Records from a data collection:
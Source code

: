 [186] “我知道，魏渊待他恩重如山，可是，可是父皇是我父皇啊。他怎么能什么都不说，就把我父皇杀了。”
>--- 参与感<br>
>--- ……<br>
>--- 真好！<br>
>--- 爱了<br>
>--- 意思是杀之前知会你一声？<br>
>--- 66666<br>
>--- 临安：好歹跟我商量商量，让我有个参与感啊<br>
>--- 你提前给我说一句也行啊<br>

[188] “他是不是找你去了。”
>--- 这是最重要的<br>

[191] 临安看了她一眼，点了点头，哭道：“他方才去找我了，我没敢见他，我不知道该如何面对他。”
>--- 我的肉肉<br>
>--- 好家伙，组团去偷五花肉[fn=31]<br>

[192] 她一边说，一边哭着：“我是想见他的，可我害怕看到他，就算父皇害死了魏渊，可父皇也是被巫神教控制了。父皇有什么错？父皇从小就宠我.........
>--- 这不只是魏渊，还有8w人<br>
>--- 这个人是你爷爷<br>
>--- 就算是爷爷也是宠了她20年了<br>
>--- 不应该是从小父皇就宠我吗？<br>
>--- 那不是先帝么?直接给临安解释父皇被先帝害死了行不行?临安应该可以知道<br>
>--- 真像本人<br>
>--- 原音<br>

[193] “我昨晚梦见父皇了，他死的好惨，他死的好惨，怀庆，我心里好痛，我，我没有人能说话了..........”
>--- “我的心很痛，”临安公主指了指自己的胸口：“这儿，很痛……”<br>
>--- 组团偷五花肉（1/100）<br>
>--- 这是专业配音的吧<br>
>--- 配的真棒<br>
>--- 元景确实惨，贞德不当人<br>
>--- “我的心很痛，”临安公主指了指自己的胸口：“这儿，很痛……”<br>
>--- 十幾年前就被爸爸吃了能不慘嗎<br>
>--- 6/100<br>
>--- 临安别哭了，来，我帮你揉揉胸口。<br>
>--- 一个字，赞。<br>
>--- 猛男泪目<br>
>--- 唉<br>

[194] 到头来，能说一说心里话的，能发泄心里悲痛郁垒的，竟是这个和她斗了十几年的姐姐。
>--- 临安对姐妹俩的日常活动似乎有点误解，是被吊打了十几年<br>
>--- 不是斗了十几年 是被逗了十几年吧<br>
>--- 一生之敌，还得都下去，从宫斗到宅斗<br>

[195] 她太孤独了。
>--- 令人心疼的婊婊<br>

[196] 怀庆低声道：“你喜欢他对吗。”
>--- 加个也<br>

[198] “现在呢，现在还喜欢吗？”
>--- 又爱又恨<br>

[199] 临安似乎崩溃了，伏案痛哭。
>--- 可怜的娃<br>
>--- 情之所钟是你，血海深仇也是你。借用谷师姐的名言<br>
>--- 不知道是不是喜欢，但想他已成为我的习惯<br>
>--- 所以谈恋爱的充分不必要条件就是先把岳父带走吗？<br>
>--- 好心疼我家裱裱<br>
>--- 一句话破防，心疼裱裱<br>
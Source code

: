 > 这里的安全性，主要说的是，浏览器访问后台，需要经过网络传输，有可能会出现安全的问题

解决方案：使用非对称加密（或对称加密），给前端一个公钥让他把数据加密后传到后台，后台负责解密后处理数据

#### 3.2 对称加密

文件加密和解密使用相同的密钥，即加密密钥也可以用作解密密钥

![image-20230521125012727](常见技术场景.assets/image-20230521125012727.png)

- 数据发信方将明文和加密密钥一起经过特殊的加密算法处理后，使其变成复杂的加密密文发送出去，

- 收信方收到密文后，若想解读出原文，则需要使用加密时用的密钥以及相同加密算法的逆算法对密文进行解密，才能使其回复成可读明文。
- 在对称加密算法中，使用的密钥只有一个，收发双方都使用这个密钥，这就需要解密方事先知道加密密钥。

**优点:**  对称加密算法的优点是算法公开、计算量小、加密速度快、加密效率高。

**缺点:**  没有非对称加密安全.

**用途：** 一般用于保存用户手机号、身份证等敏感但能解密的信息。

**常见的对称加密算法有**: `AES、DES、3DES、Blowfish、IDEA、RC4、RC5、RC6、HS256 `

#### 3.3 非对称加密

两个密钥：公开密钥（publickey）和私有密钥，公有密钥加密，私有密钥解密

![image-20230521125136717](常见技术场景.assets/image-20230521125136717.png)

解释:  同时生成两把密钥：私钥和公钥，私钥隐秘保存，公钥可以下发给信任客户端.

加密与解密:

* * *

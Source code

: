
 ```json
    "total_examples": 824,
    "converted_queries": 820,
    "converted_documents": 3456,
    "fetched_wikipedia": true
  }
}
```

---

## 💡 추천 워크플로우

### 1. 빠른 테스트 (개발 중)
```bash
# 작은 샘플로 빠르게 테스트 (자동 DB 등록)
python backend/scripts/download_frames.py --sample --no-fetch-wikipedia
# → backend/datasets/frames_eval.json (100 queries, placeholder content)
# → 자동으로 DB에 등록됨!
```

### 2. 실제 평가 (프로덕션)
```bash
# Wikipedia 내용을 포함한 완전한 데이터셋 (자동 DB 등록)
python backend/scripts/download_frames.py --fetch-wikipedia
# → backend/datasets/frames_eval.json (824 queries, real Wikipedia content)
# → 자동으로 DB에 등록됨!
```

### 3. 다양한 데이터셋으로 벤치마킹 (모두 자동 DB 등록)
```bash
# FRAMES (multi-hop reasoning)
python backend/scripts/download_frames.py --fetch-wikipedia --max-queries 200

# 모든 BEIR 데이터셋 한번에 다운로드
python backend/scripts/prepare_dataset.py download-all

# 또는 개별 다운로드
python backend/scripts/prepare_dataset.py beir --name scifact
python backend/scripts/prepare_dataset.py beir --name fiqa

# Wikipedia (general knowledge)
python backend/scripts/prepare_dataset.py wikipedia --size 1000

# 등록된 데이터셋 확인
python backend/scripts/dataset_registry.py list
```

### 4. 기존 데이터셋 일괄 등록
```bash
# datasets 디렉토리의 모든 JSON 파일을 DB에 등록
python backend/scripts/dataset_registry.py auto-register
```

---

==

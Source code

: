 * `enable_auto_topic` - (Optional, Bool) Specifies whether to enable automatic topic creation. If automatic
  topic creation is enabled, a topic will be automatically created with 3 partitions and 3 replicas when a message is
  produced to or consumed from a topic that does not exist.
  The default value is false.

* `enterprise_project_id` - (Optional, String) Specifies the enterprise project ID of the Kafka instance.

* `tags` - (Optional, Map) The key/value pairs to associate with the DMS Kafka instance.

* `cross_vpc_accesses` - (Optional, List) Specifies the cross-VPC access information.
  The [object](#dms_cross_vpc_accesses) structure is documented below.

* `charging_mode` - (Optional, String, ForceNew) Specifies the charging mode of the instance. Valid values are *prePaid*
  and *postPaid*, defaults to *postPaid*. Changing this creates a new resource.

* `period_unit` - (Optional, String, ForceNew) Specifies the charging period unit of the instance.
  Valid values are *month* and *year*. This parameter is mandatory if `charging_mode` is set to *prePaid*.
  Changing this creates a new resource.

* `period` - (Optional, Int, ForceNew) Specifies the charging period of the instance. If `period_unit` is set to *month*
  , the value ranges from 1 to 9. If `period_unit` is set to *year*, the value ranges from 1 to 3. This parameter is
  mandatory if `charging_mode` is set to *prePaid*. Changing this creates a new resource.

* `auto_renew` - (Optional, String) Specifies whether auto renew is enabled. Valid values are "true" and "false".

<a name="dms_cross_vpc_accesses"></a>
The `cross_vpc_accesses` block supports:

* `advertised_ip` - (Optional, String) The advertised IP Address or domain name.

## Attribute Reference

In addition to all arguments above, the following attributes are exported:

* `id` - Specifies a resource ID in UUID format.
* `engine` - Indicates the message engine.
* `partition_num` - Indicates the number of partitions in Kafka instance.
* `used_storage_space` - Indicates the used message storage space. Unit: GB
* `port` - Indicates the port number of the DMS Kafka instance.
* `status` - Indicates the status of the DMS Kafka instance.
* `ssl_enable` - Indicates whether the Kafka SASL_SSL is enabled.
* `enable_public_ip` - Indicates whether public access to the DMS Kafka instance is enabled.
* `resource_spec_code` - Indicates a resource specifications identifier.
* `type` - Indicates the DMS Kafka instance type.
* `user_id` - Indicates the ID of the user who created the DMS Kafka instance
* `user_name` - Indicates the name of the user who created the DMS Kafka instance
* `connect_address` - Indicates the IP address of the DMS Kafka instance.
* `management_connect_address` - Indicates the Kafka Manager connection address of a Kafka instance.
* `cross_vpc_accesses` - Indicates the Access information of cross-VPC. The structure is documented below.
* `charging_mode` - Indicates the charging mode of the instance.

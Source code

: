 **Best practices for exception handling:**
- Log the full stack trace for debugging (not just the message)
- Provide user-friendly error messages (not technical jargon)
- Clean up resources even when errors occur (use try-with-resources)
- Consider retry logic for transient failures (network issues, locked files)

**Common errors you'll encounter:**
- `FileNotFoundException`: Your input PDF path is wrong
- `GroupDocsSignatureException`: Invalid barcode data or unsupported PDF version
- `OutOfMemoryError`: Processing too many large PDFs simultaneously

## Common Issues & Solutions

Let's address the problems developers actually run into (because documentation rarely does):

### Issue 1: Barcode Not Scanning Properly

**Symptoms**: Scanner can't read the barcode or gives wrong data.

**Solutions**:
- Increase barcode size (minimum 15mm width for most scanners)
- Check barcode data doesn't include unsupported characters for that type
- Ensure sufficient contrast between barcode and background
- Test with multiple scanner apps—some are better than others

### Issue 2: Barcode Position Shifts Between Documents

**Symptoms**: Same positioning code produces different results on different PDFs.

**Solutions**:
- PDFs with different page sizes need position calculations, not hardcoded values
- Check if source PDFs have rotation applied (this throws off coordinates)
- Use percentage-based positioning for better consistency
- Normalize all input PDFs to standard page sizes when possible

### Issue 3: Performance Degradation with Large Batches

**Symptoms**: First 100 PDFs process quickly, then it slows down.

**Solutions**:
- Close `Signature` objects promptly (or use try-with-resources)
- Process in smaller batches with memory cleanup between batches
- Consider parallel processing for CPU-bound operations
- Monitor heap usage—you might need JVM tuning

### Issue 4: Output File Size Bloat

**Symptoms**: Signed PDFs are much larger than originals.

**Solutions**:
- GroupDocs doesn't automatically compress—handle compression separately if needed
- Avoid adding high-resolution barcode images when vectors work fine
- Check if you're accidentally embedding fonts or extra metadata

§ Work instruction
Within the entries, find all lines that contain "creation" and copy each one.

§ Answer space
: * `enable_auto_topic` - (Optional, Bool) Specifies whether to enable automatic topic creation. If automatic
  topic creation is enabled, a topic will be automatically created with 3 partitions and 3 replicas when a message is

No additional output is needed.